Es konnte nur zwei Lösungen für dieses Rätsel geben, entweder hatte ein grausamer Zeitgenosse eigens für mich dieses Blatt hier postiert, was recht unwahrscheinlich war, oder aber meine schlimmsten Vermutungen trafen zu.
In genau dem Moment in dem mir dieser Gedanke durch den Kopf schoss, schien das Blatt leicht zu beben.
Das reichte, ich zog mich wieder an ohne mein Geschäft verrichtet zu haben und schoss hinaus zu meinen Freunden.
„Was ist denn mit dir los? Du siehst ja aus als hättest du ein Gespenst gesehen.“
„Ach nichts, mir ist irgendwie nicht so gut. Ich hau ab, wir sehen uns morgen.“
Mit diesen Worten ließ ich sie da sitzen und machte mich auf den langen Weg nach Hause in meine sichere Wohnung.

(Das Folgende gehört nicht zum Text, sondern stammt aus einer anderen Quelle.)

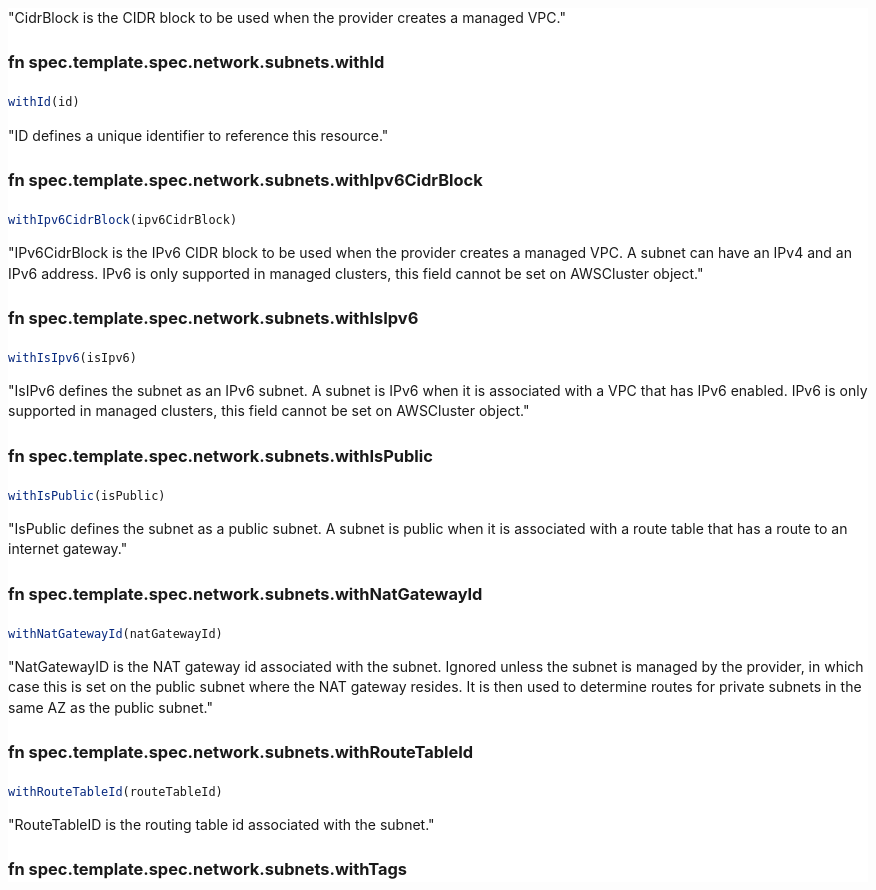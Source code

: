 "CidrBlock is the CIDR block to be used when the provider creates a managed VPC."

### fn spec.template.spec.network.subnets.withId

```ts
withId(id)
```

"ID defines a unique identifier to reference this resource."

### fn spec.template.spec.network.subnets.withIpv6CidrBlock

```ts
withIpv6CidrBlock(ipv6CidrBlock)
```

"IPv6CidrBlock is the IPv6 CIDR block to be used when the provider creates a managed VPC. A subnet can have an IPv4 and an IPv6 address. IPv6 is only supported in managed clusters, this field cannot be set on AWSCluster object."

### fn spec.template.spec.network.subnets.withIsIpv6

```ts
withIsIpv6(isIpv6)
```

"IsIPv6 defines the subnet as an IPv6 subnet. A subnet is IPv6 when it is associated with a VPC that has IPv6 enabled. IPv6 is only supported in managed clusters, this field cannot be set on AWSCluster object."

### fn spec.template.spec.network.subnets.withIsPublic

```ts
withIsPublic(isPublic)
```

"IsPublic defines the subnet as a public subnet. A subnet is public when it is associated with a route table that has a route to an internet gateway."

### fn spec.template.spec.network.subnets.withNatGatewayId

```ts
withNatGatewayId(natGatewayId)
```

"NatGatewayID is the NAT gateway id associated with the subnet. Ignored unless the subnet is managed by the provider, in which case this is set on the public subnet where the NAT gateway resides. It is then used to determine routes for private subnets in the same AZ as the public subnet."

### fn spec.template.spec.network.subnets.withRouteTableId

```ts
withRouteTableId(routeTableId)
```

"RouteTableID is the routing table id associated with the subnet."

### fn spec.template.spec.network.subnets.withTags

Ich wähnte mich schon fast am Ziel, als ich von einer dieser Großstadtgangs überfallen wurde.
Sie lauerten mir hinter einem Stromkasten auf. In dem Moment, in dem ich an ihnen vorbei wollte, stürmten sie auf mich los.
Es waren größtenteils Kastanien- und Ahornblätter, aber unter ihnen war auch das ein oder andere Lindenblatt.

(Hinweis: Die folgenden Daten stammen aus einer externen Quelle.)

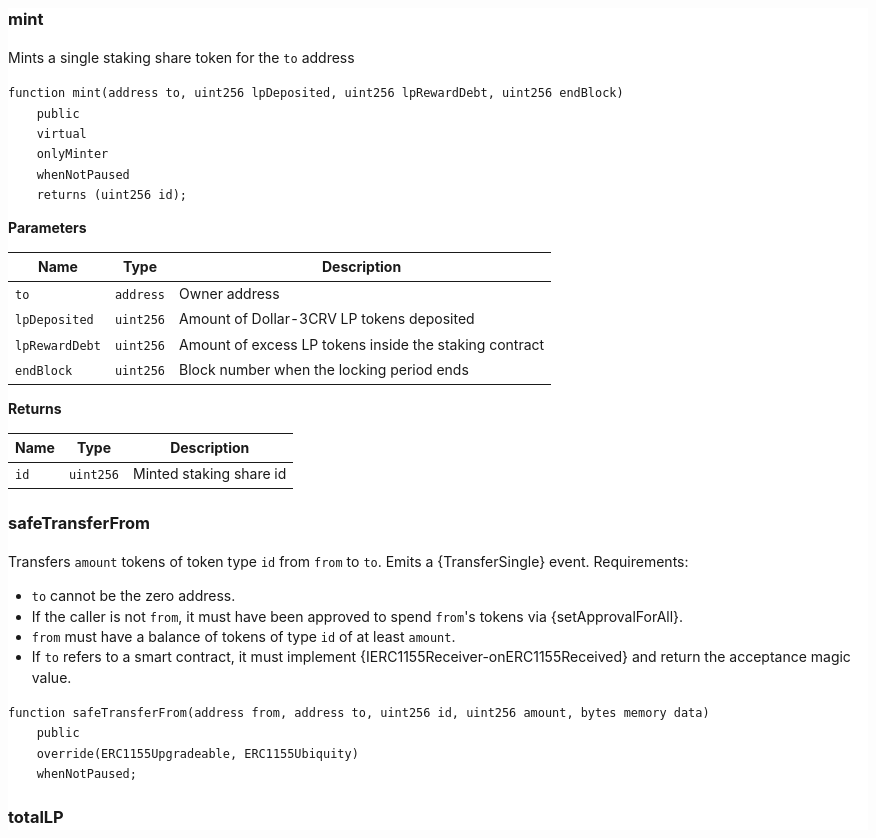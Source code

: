 
### mint

Mints a single staking share token for the `to` address


```solidity
function mint(address to, uint256 lpDeposited, uint256 lpRewardDebt, uint256 endBlock)
    public
    virtual
    onlyMinter
    whenNotPaused
    returns (uint256 id);
```
**Parameters**

|Name|Type|Description|
|----|----|-----------|
|`to`|`address`|Owner address|
|`lpDeposited`|`uint256`|Amount of Dollar-3CRV LP tokens deposited|
|`lpRewardDebt`|`uint256`|Amount of excess LP tokens inside the staking contract|
|`endBlock`|`uint256`|Block number when the locking period ends|

**Returns**

|Name|Type|Description|
|----|----|-----------|
|`id`|`uint256`|Minted staking share id|


### safeTransferFrom

Transfers `amount` tokens of token type `id` from `from` to `to`.
Emits a {TransferSingle} event.
Requirements:
- `to` cannot be the zero address.
- If the caller is not `from`, it must have been approved to spend ``from``'s tokens via {setApprovalForAll}.
- `from` must have a balance of tokens of type `id` of at least `amount`.
- If `to` refers to a smart contract, it must implement {IERC1155Receiver-onERC1155Received} and return the
acceptance magic value.


```solidity
function safeTransferFrom(address from, address to, uint256 id, uint256 amount, bytes memory data)
    public
    override(ERC1155Upgradeable, ERC1155Ubiquity)
    whenNotPaused;
```

### totalLP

Wahrscheinlich Mitläufer, dachte ich und schlug den Angriff nieder, die Blätter in die Flucht und rannte was das Zeug hielt zu den sicheren Mauern meiner Wohnung.

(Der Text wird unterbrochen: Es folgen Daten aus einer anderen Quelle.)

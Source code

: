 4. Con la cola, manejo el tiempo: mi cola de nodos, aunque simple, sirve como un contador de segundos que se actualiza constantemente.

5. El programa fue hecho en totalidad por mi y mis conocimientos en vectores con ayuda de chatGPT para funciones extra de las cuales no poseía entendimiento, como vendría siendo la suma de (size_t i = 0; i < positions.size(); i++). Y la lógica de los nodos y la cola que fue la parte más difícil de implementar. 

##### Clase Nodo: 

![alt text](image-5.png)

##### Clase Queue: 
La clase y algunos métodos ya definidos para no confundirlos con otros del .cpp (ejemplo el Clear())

Mit einem „Klack“ glitt die Tür hinter mir ins Schloss, mit zwei gekonnten „Klick- Klack“s hatte ich sie abgeschlossen.
Vollkommen erschöpft sank ich, den Rücken an der nun sicher verschlossenen Tür, in mich zusammen. Ich wollte weinen, riss mich dann aber doch noch zusammen und beschloss mir einen beruhigenden Tee zu kochen.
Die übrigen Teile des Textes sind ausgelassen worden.